Con la pompa di benzina in pugno si lascia alle spalle la tetra retorica della sociologia. Alice nel paese delle meraviglie qual è non trova tempo di pulire le tazze di tè. Pittrice - in lotta con quella parte di sé ancora da esplorare - Francesca Pascale non è sgraziata e goffa com' è tipico l' essere di tutti noi, gregge di strapaese. È bensì maschia, tonica, meccanica e pronta all' impersonale epifania del pop. Tutta la sua vita volge in forma astratta. Tutti i suoi happening - ogni singolo suo post inanella un evento - sono una estensione stroboscopica della trasgressione.
Come la pallottola altro non è che un buco fumante, così la combinazione di tuta, casco e rombo della Pascale è la réclame scorbutica - la rampante e gloriosamente solitaria fuga in motocicletta - di una scultura in azione. L' esibizione palestrata di curve sature, irreali e voyeuriste è una didascalia, anzi, un eccesso di disorientamento che trova avallo in un doppio ruolo: da un lato costruire un genere visuale, dall' altro proiettare di sé - ma sempre nel ruolo pubblico - l' ombra.
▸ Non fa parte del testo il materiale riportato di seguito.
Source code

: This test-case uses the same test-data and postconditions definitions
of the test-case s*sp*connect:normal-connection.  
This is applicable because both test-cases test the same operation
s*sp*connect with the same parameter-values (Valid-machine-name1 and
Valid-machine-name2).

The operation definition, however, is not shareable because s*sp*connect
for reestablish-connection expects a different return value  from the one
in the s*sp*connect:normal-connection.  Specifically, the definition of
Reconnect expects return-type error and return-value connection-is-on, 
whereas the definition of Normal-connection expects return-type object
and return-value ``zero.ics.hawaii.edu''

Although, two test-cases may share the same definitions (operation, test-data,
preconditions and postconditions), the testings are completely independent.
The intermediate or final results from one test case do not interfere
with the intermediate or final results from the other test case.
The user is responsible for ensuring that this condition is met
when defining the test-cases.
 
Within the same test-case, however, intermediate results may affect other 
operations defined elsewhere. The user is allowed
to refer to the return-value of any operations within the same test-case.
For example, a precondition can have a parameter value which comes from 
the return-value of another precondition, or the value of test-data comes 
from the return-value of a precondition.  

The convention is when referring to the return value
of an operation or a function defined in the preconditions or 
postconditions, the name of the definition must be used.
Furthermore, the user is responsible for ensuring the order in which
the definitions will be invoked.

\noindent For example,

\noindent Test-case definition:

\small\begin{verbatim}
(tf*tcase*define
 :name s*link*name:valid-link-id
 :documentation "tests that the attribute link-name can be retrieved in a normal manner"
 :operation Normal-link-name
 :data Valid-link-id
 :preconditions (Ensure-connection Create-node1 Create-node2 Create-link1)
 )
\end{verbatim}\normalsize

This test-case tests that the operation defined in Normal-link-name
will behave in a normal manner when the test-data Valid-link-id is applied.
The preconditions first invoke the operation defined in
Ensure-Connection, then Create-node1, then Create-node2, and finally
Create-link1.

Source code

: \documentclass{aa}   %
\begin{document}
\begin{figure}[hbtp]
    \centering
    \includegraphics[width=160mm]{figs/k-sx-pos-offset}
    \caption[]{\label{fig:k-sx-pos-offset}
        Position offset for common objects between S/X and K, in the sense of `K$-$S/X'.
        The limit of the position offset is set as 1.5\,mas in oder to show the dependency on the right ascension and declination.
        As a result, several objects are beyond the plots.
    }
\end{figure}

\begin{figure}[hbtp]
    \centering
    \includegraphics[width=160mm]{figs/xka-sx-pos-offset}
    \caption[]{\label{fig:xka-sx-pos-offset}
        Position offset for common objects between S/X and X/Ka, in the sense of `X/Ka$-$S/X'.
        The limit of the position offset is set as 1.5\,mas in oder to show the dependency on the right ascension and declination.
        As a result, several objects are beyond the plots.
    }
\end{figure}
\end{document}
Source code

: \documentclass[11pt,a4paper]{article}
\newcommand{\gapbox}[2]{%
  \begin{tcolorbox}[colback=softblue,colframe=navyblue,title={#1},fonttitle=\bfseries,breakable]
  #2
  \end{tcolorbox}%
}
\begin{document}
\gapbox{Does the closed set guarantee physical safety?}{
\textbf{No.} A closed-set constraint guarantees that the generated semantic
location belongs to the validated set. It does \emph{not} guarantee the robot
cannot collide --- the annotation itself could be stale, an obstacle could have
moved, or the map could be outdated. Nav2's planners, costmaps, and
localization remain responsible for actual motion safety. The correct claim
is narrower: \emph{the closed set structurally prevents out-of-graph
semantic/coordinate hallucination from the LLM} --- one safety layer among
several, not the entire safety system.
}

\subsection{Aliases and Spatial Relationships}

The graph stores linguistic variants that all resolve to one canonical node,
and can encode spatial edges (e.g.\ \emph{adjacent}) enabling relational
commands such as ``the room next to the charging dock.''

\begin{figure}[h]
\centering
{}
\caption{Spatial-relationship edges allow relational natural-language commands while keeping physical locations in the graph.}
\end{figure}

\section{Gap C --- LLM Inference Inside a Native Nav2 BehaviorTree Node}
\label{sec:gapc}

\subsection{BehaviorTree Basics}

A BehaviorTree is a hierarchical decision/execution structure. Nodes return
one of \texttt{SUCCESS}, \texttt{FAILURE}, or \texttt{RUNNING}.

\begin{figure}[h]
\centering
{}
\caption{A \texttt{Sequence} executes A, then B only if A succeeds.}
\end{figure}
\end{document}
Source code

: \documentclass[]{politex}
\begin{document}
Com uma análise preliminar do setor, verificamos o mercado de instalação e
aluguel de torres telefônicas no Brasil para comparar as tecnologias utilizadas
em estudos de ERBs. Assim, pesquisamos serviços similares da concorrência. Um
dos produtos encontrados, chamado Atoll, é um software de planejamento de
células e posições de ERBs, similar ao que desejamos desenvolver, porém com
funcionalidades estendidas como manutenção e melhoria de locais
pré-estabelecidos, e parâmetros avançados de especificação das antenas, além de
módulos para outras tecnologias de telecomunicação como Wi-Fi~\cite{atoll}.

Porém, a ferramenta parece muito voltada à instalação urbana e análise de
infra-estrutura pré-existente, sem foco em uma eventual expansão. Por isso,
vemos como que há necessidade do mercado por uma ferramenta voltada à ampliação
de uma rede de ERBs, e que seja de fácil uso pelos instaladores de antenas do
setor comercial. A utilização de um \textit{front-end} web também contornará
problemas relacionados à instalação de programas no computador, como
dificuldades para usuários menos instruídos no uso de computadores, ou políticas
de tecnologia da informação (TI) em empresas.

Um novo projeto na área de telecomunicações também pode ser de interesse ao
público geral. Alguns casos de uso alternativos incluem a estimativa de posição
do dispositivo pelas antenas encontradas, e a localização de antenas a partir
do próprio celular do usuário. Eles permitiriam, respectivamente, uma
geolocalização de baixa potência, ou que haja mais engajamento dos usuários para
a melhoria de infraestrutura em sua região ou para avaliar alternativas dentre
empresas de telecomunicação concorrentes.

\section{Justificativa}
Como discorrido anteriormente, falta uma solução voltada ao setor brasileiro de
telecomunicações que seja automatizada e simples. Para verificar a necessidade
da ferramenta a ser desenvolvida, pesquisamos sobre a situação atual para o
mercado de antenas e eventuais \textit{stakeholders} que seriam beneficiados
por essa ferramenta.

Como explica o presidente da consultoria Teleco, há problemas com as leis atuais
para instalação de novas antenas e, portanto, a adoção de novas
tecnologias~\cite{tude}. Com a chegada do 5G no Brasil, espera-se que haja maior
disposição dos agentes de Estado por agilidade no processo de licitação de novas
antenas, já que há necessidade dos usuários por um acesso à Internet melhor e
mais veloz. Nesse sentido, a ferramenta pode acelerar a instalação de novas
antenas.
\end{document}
Ed è come quando la luna s' illumina del sole al tramonto. Francesca ha 10 figli che le scodinzolano intorno per farla felice. Come in un tondo rinascimentale - nel sotto testo che rimanda a un altare - è ritratta nella cornice di castagne, calice di rosso, candele e bacio. Nella scena fa capolino uno dei pargoli - 'u canuzzu - ma quella di Pascale, e il messaggio qui si esplicita, è famiglia.
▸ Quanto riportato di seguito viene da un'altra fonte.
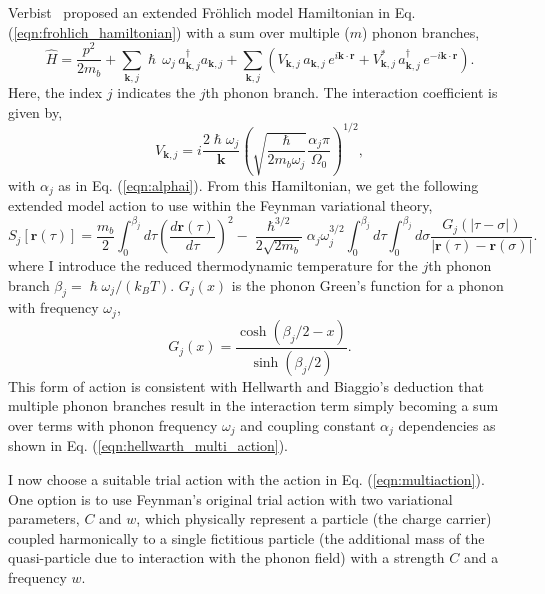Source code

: Verbist~\cite{verbist_extended_1992} proposed an extended Fr\"ohlich model Hamiltonian in Eq. (\ref{eqn:frohlich_hamiltonian}) with a sum over multiple ($m$) phonon branches,
\begin{equation}
    \hat{H} = \frac{p^2}{2m_b} + \sum_{\mathbf{k}, j} \hslash \, \omega_{j} \, a_{\mathbf{k}, j}^\dagger a_{\mathbf{k}, j}
    + \sum_{\mathbf{k}, j} ( V_{\mathbf{k}, j} \, a_{\mathbf{k}, j} \, e^{i\mathbf{k} \cdot \mathbf{r}} + V_{\mathbf{k}, j}^* \, a_{\mathbf{k}, j}^\dagger \, e^{-i\mathbf{k} \cdot \mathbf{r}}) .
\label{eqn:multifrohlich}
\end{equation}
Here, the index $j$ indicates the $j$th phonon branch. The interaction coefficient is given by,
\begin{equation}
    V_{\mathbf{k}, j} = i\frac{2 \hslash \omega_j}{\mathbf{k}} \left(\sqrt{\frac{\hslash}{2 m_b \omega_j}} \frac{\alpha_j \pi}{\Omega_0} \right)^{1/2},
\end{equation}
with $\alpha_j$ as in Eq. (\ref{eqn:alphai}). From this Hamiltonian, we get the following extended model action to use within the Feynman variational theory,
\begin{equation}
        S_j[\mathbf{r}(\tau)] =
        \frac{m_b}{2}\int^{\beta_j}_0 d\tau \left(\frac{d\mathbf{r}(\tau)}{d\tau}\right)^2 -
        \frac{\hslash^{3/2}}{2\sqrt{2 m_b}} \alpha_j \omega_{j}^{3/2} \int^{\beta_j}_0 d\tau \int^{\beta_j}_0 d\sigma \frac{G_j(|\tau - \sigma|)}{|\mathbf{r}(\tau) - \mathbf{r}(\sigma)|} .
\label{eqn:multiaction}
\end{equation}
where I introduce the reduced thermodynamic temperature for the $j$th phonon branch $\beta_j = \hslash \omega_j / (k_B T)$. $G_j(x)$ is the phonon Green's function for a phonon with frequency $\omega_j$, 
\begin{equation}
    G_j(x) = \frac{\cosh{(\beta_j/2-x)}}{\sinh{(\beta_j/2)}} .
\end{equation}
This form of action is consistent with Hellwarth and Biaggio's deduction that multiple phonon branches result in the interaction term simply becoming a sum over terms with phonon frequency $\omega_j$ and coupling constant $\alpha_j$ dependencies as shown in Eq. (\ref{eqn:hellwarth_multi_action}). 

I now choose a suitable trial action with the action in Eq. (\ref{eqn:multiaction}). One option is to use Feynman's original trial action with two variational parameters, $C$ and $w$, which physically represent a particle (the charge carrier) coupled harmonically to a single fictitious particle (the additional mass of the quasi-particle due to interaction with the phonon field) with a strength $C$ and a frequency $w$.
Ed ecco il focus di quel furore mediatico cui urge un effetto dissolvenza affinché la sua icona si confermi factory per l' immaginazione popolare, facondia di una saga che abbia la nonchalance dei classici, altro che lo squittio - la citazione è da Lucio Dalla - di una qualunque "checca che fa il tifo".
Se il film di Chiara Ferragni è Unposted, volontà e la rappresentazione di una ragazza di Cremona nella scena internazionale, dunque uno Schopenhauer tutto di selfie, quello di Francesca Pascale è Wille e Vorstellung nell' home theater di casa Berlusconi dove lui è Sandro - che noia, che barba! - e lei è Raimonda.